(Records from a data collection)
============

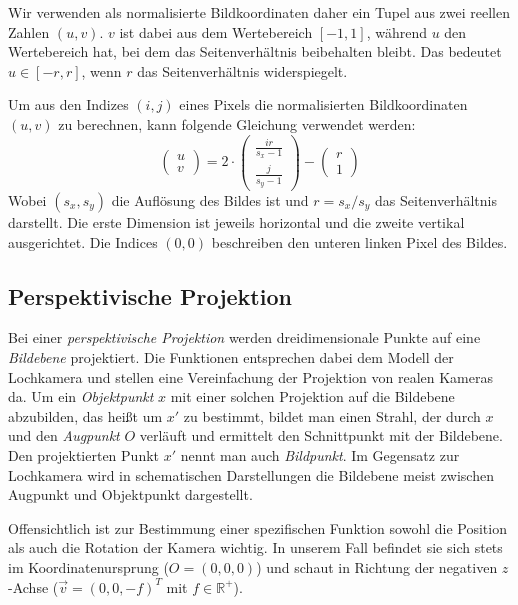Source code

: \documentclass[ngerman,a4paper]{scrartcl}
\def \R{\mathbb{R}}
\begin{document}
Wir verwenden als normalisierte Bildkoordinaten daher ein Tupel aus zwei reellen Zahlen $(u,v)$. $v$ ist dabei aus dem Wertebereich $[-1,1]$, während $u$ den Wertebereich hat, bei dem das Seitenverhältnis beibehalten bleibt. Das bedeutet $u \in [-r,r]$, wenn $r$ das Seitenverhältnis widerspiegelt.

Um aus den Indizes $(i,j)$ eines Pixels die normalisierten Bildkoordinaten $(u,v)$ zu berechnen, kann folgende Gleichung verwendet werden:
\[ \begin{pmatrix}
u \\ v
\end{pmatrix} = 2 \cdot \begin{pmatrix}
\frac{i r}{s_x - 1} \\
\frac{j}{s_y - 1}
\end{pmatrix} - \begin{pmatrix}
r \\ 1
\end{pmatrix} \]
Wobei $(s_x, s_y)$ die Auflösung des Bildes ist und $r = s_x/s_y$ das Seitenverhältnis darstellt. Die erste Dimension ist jeweils horizontal und die zweite vertikal ausgerichtet. Die Indices $(0,0)$ beschreiben den unteren linken Pixel des Bildes.

\subsection{Perspektivische Projektion}

Bei einer \emph{perspektivische Projektion} werden dreidimensionale Punkte auf eine \emph{Bildebene} projektiert. Die Funktionen entsprechen dabei dem Modell der Lochkamera und stellen eine Vereinfachung der Projektion von realen Kameras da. Um ein \emph{Objektpunkt} $x$ mit einer solchen Projektion auf die Bildebene abzubilden, das heißt um $x'$ zu bestimmt, bildet man einen Strahl, der durch $x$ und den \emph{Augpunkt} $O$ verläuft und ermittelt den Schnittpunkt mit der Bildebene. Den projektierten Punkt $x'$ nennt man auch \emph{Bildpunkt}. Im Gegensatz zur Lochkamera wird in schematischen Darstellungen die Bildebene meist zwischen Augpunkt und Objektpunkt dargestellt.

Offensichtlich ist zur Bestimmung einer spezifischen Funktion sowohl die Position als auch die Rotation der Kamera wichtig. In unserem Fall befindet sie sich stets im Koordinatenursprung ($O = (0, 0, 0)$) und schaut in Richtung der negativen $z$-Achse ($\vec{v} = (0, 0, -f)^T$ mit $f \in \R^+$).
\end{document}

============

## Problem to work on
Read the data above. Pull out each line in which the string "Bildkoordinaten" appears.

## Response box
Wir verwenden als normalisierte Bildkoordinaten daher ein Tupel aus zwei reellen Zahlen $(u,v)$. $v$ ist dabei aus dem Wertebereich $[-1,1]$, während $u$ den Wertebereich hat, bei dem das Seitenverhältnis beibehalten bleibt. Das bedeutet $u \in [-r,r]$, wenn $r$ das Seitenverhältnis widerspiegelt.
Um aus den Indizes $(i,j)$ eines Pixels die normalisierten Bildkoordinaten $(u,v)$ zu berechnen, kann folgende Gleichung verwendet werden:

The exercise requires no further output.